ZhengPeng7 commented 6 months ago

Thanks a lot for pointing it out! I was trying to remove some unnecessary steps to make the inference and evaluation more convenient yesterday. For example, loading the swin_large backbone weights should not be mandatory if you want to test a given well-trained checkpoint. I've checked the inference, it did cause the difference and make the results worse. I'll find the problem and correct it this afternoon (before 3 p.m., UTC-8). You can wait for my reply here once it's done. And thanks a lot for keeping eyes on this proj and finding my stupids! :)

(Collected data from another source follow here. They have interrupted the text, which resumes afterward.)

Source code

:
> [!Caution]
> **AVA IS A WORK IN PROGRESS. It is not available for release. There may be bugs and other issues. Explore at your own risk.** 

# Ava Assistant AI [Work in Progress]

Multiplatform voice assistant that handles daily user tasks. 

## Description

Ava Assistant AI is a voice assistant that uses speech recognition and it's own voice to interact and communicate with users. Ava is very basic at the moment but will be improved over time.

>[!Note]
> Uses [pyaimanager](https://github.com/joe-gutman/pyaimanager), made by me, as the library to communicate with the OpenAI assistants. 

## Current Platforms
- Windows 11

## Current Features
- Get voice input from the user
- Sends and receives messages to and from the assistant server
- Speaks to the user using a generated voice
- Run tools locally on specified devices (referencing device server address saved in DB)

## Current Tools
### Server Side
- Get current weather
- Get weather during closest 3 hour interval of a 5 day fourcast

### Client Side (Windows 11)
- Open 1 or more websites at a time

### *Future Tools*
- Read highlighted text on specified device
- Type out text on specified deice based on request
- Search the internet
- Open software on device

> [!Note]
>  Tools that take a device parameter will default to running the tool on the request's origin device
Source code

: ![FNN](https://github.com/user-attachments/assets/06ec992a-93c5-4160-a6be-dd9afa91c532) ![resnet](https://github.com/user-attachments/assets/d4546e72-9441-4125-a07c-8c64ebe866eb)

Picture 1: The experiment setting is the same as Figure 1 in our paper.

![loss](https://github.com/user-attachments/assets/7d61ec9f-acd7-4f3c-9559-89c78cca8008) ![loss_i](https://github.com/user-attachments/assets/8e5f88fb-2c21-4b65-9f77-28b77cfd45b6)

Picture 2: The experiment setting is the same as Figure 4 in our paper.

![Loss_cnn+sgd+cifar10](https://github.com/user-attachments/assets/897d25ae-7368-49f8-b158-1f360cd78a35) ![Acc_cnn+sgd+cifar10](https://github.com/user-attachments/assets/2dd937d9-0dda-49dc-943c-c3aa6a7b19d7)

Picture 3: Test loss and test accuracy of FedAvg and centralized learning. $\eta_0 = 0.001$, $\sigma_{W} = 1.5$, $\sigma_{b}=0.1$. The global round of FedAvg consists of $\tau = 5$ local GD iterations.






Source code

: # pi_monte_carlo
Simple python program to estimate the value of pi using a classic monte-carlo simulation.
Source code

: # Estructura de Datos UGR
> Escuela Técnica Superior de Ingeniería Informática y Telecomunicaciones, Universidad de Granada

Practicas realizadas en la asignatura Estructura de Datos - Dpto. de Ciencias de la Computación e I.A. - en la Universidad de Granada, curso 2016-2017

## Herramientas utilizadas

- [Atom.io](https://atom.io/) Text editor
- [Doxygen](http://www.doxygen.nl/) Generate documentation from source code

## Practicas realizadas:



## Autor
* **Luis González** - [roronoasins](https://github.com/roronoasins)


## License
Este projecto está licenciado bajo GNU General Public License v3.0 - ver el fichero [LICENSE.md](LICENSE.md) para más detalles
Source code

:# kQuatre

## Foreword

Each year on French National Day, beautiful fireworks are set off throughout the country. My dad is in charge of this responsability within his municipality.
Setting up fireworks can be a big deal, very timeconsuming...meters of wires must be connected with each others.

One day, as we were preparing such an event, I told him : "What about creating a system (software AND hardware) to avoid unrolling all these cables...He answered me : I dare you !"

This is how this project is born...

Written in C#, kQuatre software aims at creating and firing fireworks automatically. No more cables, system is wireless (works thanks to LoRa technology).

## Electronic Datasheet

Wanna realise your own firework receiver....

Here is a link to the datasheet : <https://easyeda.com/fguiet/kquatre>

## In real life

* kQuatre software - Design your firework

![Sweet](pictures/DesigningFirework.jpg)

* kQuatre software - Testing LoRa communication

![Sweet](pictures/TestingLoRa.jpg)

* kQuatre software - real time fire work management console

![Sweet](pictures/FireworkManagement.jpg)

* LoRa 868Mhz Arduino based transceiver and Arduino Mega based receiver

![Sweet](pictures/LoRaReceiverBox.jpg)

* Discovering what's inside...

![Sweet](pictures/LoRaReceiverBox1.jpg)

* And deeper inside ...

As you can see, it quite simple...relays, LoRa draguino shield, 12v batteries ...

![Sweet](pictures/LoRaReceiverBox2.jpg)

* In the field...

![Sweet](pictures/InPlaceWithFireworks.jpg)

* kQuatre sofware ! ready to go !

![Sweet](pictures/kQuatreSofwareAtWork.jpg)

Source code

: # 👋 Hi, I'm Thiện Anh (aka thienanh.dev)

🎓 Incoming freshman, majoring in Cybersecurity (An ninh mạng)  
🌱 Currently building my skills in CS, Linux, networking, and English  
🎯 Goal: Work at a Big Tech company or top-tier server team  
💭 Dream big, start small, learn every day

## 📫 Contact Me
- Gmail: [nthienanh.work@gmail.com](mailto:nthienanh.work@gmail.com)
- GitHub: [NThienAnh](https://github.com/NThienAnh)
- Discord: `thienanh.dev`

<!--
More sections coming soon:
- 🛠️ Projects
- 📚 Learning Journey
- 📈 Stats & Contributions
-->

ZhengPeng7 commented 6 months ago

Hi, Rishabh, you can check it again. I just fixed the bug and another bug -- inconsistent usage of resize in cv2 and PIL when load_all is set different for training and inference.

ZhengPeng7 commented 6 months ago

Besides, plz use the new well-trained weights BiRefNet_ep580.pth in the stuff folder.

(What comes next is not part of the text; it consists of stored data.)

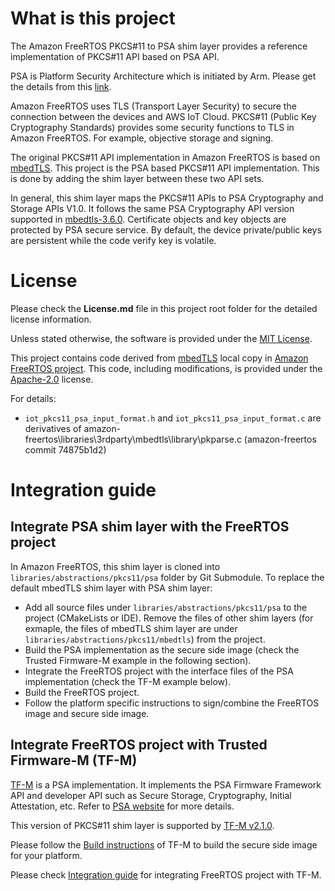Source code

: # What is this project

The Amazon FreeRTOS PKCS#11 to PSA shim layer provides a reference implementation of PKCS#11 API based on PSA API.

PSA is Platform Security Architecture which is initiated by Arm. Please get the details from this [link](https://www.arm.com/why-arm/architecture/platform-security-architecture).

Amazon FreeRTOS uses TLS (Transport Layer Security) to secure the connection between the devices and AWS IoT Cloud.
PKCS#11 (Public Key Cryptography Standards) provides some security functions to TLS in Amazon FreeRTOS.
For example, objective storage and signing.

The original PKCS#11 API implementation in Amazon FreeRTOS is based on [mbedTLS](https://github.com/ARMmbed/mbedtls).
This project is the PSA based PKCS#11 API implementation. This is done by adding the shim layer between these two API sets.

In general, this shim layer maps the PKCS#11 APIs to PSA Cryptography and Storage APIs V1.0. It follows the same PSA Cryptography API version supported in [mbedtls-3.6.0](https://github.com/ARMmbed/mbedtls/tree/mbedtls-3.6.0). Certificate objects and key objects are protected by PSA secure service. By default, the device private/public keys are persistent while the code verify key is volatile.

# License

Please check the **License.md** file in this project root folder for the detailed license information.

Unless stated otherwise, the software is provided under the [MIT License](https://spdx.org/licenses/MIT.html).

This project contains code derived from [mbedTLS](https://github.com/ARMmbed/mbedtls) local copy in [Amazon FreeRTOS project](https://github.com/aws/amazon-freertos). This code, including modifications, is provided under the [Apache-2.0](https://spdx.org/licenses/Apache-2.0.html) license.

For details:
- `iot_pkcs11_psa_input_format.h` and `iot_pkcs11_psa_input_format.c` are derivatives of
amazon-freertos\libraries\3rdparty\mbedtls\library\pkparse.c (amazon-freertos commit 74875b1d2)

# Integration guide

## Integrate PSA shim layer with the FreeRTOS project

In Amazon FreeRTOS, this shim layer is cloned into `libraries/abstractions/pkcs11/psa` folder by Git Submodule. To replace the default mbedTLS shim layer with PSA shim layer:

- Add all source files under `libraries/abstractions/pkcs11/psa` to the project (CMakeLists or IDE). Remove the files of other shim layers (for exmaple, the files of mbedTLS shim layer are under `libraries/abstractions/pkcs11/mbedtls`) from the project.
- Build the PSA implementation as the secure side image (check the Trusted Firmware-M example in the following section).
- Integrate the FreeRTOS project with the interface files of the PSA implementation (check the TF-M example below).
- Build the FreeRTOS project.
- Follow the platform specific instructions to sign/combine the FreeRTOS image and secure side image.

## Integrate FreeRTOS project with Trusted Firmware-M (TF-M)

[TF-M](https://git.trustedfirmware.org/TF-M/trusted-firmware-m.git/) is a PSA implementation. It implements the PSA Firmware Framework API and developer API such as Secure Storage, Cryptography, Initial Attestation, etc. Refer to [PSA website](https://developer.arm.com/architectures/security-architectures/platform-security-architecture) for more details.

This version of PKCS#11 shim layer is supported by [TF-M v2.1.0](https://git.trustedfirmware.org/TF-M/trusted-firmware-m.git/tag/?h=TF-Mv2.1.0).

Please follow the [Build instructions](https://tf-m-user-guide.trustedfirmware.org/docs/technical_references/instructions/tfm_build_instruction.html) of TF-M to build the secure side image for your platform.

Please check [Integration guide](https://github.com/FreeRTOS/FreeRTOS-Kernel/tree/main/portable/ThirdParty/GCC/ARM_CM33_TFM) for integrating FreeRTOS project with TF-M.
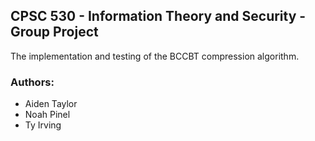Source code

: ## CPSC 530 - Information Theory and Security - Group Project

The implementation and testing of the BCCBT compression algorithm.

### Authors:
- Aiden Taylor
- Noah Pinel
- Ty Irving
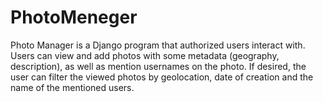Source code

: # PhotoMeneger
Photo Manager is a Django program that authorized users interact with. Users can view and add photos with some metadata (geography, description), as well as mention usernames on the photo.
If desired, the user can filter the viewed photos by geolocation, date of creation and the name of the mentioned users.
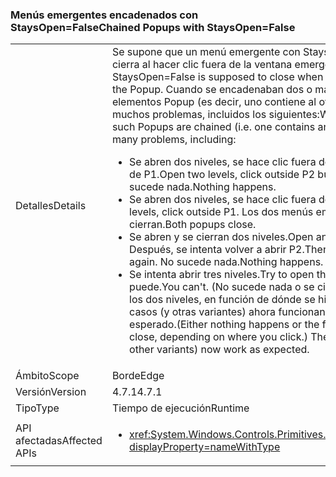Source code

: ### <a name="chained-popups-with-staysopenfalse"></a><span data-ttu-id="1441c-101">Menús emergentes encadenados con StaysOpen=False</span><span class="sxs-lookup"><span data-stu-id="1441c-101">Chained Popups with StaysOpen=False</span></span>

|   |   |
|---|---|
|<span data-ttu-id="1441c-102">Detalles</span><span class="sxs-lookup"><span data-stu-id="1441c-102">Details</span></span>|<span data-ttu-id="1441c-103">Se supone que un menú emergente con StaysOpen=False se cierra al hacer clic fuera de la ventana emergente.</span><span class="sxs-lookup"><span data-stu-id="1441c-103">A Popup with StaysOpen=False is supposed to close when you click outside the Popup.</span></span> <span data-ttu-id="1441c-104">Cuando se encadenaban dos o más de estos elementos Popup (es decir, uno contiene al otro), se producían muchos problemas, incluidos los siguientes:</span><span class="sxs-lookup"><span data-stu-id="1441c-104">When two or more such Popups are chained (i.e. one contains another), there were many problems, including:</span></span><ul><li><span data-ttu-id="1441c-105">Se abren dos niveles, se hace clic fuera de P2 pero dentro de P1.</span><span class="sxs-lookup"><span data-stu-id="1441c-105">Open two levels, click outside P2 but inside P1.</span></span>  <span data-ttu-id="1441c-106">No sucede nada.</span><span class="sxs-lookup"><span data-stu-id="1441c-106">Nothing happens.</span></span></li><li><span data-ttu-id="1441c-107">Se abren dos niveles, se hace clic fuera de P1.</span><span class="sxs-lookup"><span data-stu-id="1441c-107">Open two levels, click outside P1.</span></span>  <span data-ttu-id="1441c-108">Los dos menús emergentes se cierran.</span><span class="sxs-lookup"><span data-stu-id="1441c-108">Both popups close.</span></span></li><li><span data-ttu-id="1441c-109">Se abren y se cierran dos niveles.</span><span class="sxs-lookup"><span data-stu-id="1441c-109">Open and close two levels.</span></span>  <span data-ttu-id="1441c-110">Después, se intenta volver a abrir P2.</span><span class="sxs-lookup"><span data-stu-id="1441c-110">Then try to open P2 again.</span></span>  <span data-ttu-id="1441c-111">No sucede nada.</span><span class="sxs-lookup"><span data-stu-id="1441c-111">Nothing happens.</span></span></li><li><span data-ttu-id="1441c-112">Se intenta abrir tres niveles.</span><span class="sxs-lookup"><span data-stu-id="1441c-112">Try to open three levels.</span></span>  <span data-ttu-id="1441c-113">No se puede.</span><span class="sxs-lookup"><span data-stu-id="1441c-113">You can't.</span></span>  <span data-ttu-id="1441c-114">(No sucede nada o se cierra el primero de los dos niveles, en función de dónde se hizo clic). Estos casos (y otras variantes) ahora funcionan según lo esperado.</span><span class="sxs-lookup"><span data-stu-id="1441c-114">(Either nothing happens or the first two levels close, depending on where you click.) These cases (and other variants) now work as expected.</span></span></li></ul>|
|<span data-ttu-id="1441c-115">Ámbito</span><span class="sxs-lookup"><span data-stu-id="1441c-115">Scope</span></span>|<span data-ttu-id="1441c-116">Borde</span><span class="sxs-lookup"><span data-stu-id="1441c-116">Edge</span></span>|
|<span data-ttu-id="1441c-117">Versión</span><span class="sxs-lookup"><span data-stu-id="1441c-117">Version</span></span>|<span data-ttu-id="1441c-118">4.7.1</span><span class="sxs-lookup"><span data-stu-id="1441c-118">4.7.1</span></span>|
|<span data-ttu-id="1441c-119">Tipo</span><span class="sxs-lookup"><span data-stu-id="1441c-119">Type</span></span>|<span data-ttu-id="1441c-120">Tiempo de ejecución</span><span class="sxs-lookup"><span data-stu-id="1441c-120">Runtime</span></span>|
|<span data-ttu-id="1441c-121">API afectadas</span><span class="sxs-lookup"><span data-stu-id="1441c-121">Affected APIs</span></span>|<ul><li><xref:System.Windows.Controls.Primitives.Popup.StaysOpen?displayProperty=nameWithType></li></ul>|


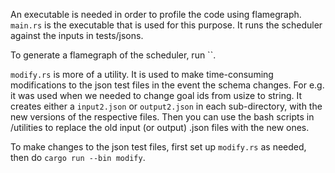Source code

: An executable is needed in order to profile the code using flamegraph. `main.rs` is the executable that is used for this purpose. It runs the scheduler against the inputs in tests/jsons.

To generate a flamegraph of the scheduler, run ``.

`modify.rs` is more of a utility. It is used to make time-consuming modifications to the json test files in the event the schema changes. For e.g. it was used when we needed to change goal ids from usize to string. It creates either a `input2.json` or `output2.json` in each sub-directory, with the new versions of the respective files. Then you can use the bash scripts in /utilities to replace the old input (or output) .json files with the new ones.

To make changes to the json test files, first set up `modify.rs` as needed, then do `cargo run --bin modify`.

rishabh063 commented 6 months ago

Sure i will start using the new one . Can you quickly fill me in on so why was this happening ?

ZhengPeng7 commented 6 months ago

Certainly. I tried to remove some redundant operations and simplify the inference procedure, e.g., generating the Laplacian maps. But I removed some necessary things and triggered a bug. Now the version is correct, and the results are 100% same as the previous ones as I checked. So, feel free to use it with faster inference (demo on huggingface becomes 10x faster).

rishabh063 commented 6 months ago

Oh nice . I will look into it .

Also hows the new model doing ? Is there a significant improvement ?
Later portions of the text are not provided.